* **Required action**
This exercise calls for all the entries that follow to be set down exactly, without their images.

Collected data
----------------------------------------

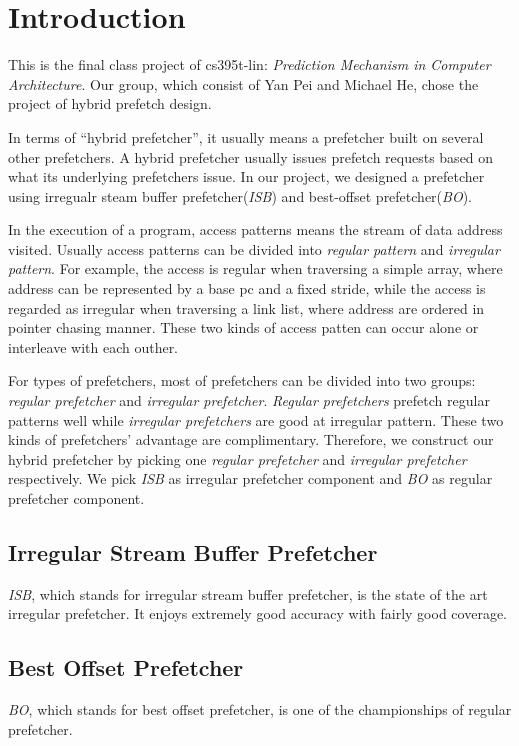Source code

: \section{Introduction}
\label{sec:intro}

This is the final class project of cs395t-lin: \emph{Prediction Mechanism in Computer Architecture}. Our group, which consist of Yan Pei and Michael He, chose the project of hybrid prefetch design.

In terms of ``hybrid prefetcher'', it usually means a prefetcher built on several other prefetchers. A hybrid prefetcher usually issues prefetch requests based on what its underlying prefetchers issue. In our project, we designed a prefetcher using irregualr steam buffer prefetcher(\emph{ISB})\cite{isbpaper} and best-offset prefetcher(\emph{BO})\cite{bopaper}.

In the execution of a program, access patterns means the stream of data address visited. Usually access patterns can be divided into \emph{regular pattern} and \emph{irregular pattern}. For example, the access is regular when traversing a simple array, where address can be represented by a base pc and a fixed stride, while the access is regarded as irregular when traversing a link list, where address are ordered in pointer chasing manner. These two kinds of access patten can occur alone or interleave with each outher.

For types of prefetchers, most of prefetchers can be divided into two groups: \emph{regular prefetcher}\cite{bopaper, sandboxpaper} and \emph{irregular prefetcher}\cite{isbpaper, ghbpaper, reinforcementlearning}. \emph{Regular prefetchers} prefetch regular patterns well while \emph{irregular prefetchers} are good at irregular pattern. These two kinds of prefetchers' advantage are complimentary. Therefore, we construct our hybrid prefetcher by picking one \emph{regular prefetcher} and \emph{irregular prefetcher} respectively. We pick \emph{ISB}\cite{isbpaper} as irregular prefetcher component and \emph{BO}\cite{bopaper} as regular prefetcher component.

  \subsection{Irregular Stream Buffer Prefetcher}
  \label{sec:isbintro}

  \emph{ISB}, which stands for irregular stream buffer prefetcher, is the state of the art irregular prefetcher. It enjoys extremely good accuracy with fairly good coverage.

  \subsection{Best Offset Prefetcher}
  \label{sec:bointro}
  \emph{BO}, which stands for best offset prefetcher, is one of the championships of regular prefetcher.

----------------------------------------

* **Solution**
Source code

: \section{Introduction}
\label{sec:intro}

This is the final class project of cs395t-lin: \emph{Prediction Mechanism in Computer Architecture}. Our group, which consist of Yan Pei and Michael He, chose the project of hybrid prefetch design.

In terms of ``hybrid prefetcher'', it usually means a prefetcher built on several other prefetchers. A hybrid prefetcher usually issues prefetch requests based on what its underlying prefetchers issue. In our project, we designed a prefetcher using irregualr steam buffer prefetcher(\emph{ISB})\cite{isbpaper} and best-offset prefetcher(\emph{BO})\cite{bopaper}.

In the execution of a program, access patterns means the stream of data address visited. Usually access patterns can be divided into \emph{regular pattern} and \emph{irregular pattern}. For example, the access is regular when traversing a simple array, where address can be represented by a base pc and a fixed stride, while the access is regarded as irregular when traversing a link list, where address are ordered in pointer chasing manner. These two kinds of access patten can occur alone or interleave with each outher.

For types of prefetchers, most of prefetchers can be divided into two groups: \emph{regular prefetcher}\cite{bopaper, sandboxpaper} and \emph{irregular prefetcher}\cite{isbpaper, ghbpaper, reinforcementlearning}. \emph{Regular prefetchers} prefetch regular patterns well while \emph{irregular prefetchers} are good at irregular pattern. These two kinds of prefetchers' advantage are complimentary. Therefore, we construct our hybrid prefetcher by picking one \emph{regular prefetcher} and \emph{irregular prefetcher} respectively. We pick \emph{ISB}\cite{isbpaper} as irregular prefetcher component and \emph{BO}\cite{bopaper} as regular prefetcher component.

  \subsection{Irregular Stream Buffer Prefetcher}
  \label{sec:isbintro}

  \emph{ISB}, which stands for irregular stream buffer prefetcher, is the state of the art irregular prefetcher. It enjoys extremely good accuracy with fairly good coverage.

  \subsection{Best Offset Prefetcher}
  \label{sec:bointro}
  \emph{BO}, which stands for best offset prefetcher, is one of the championships of regular prefetcher.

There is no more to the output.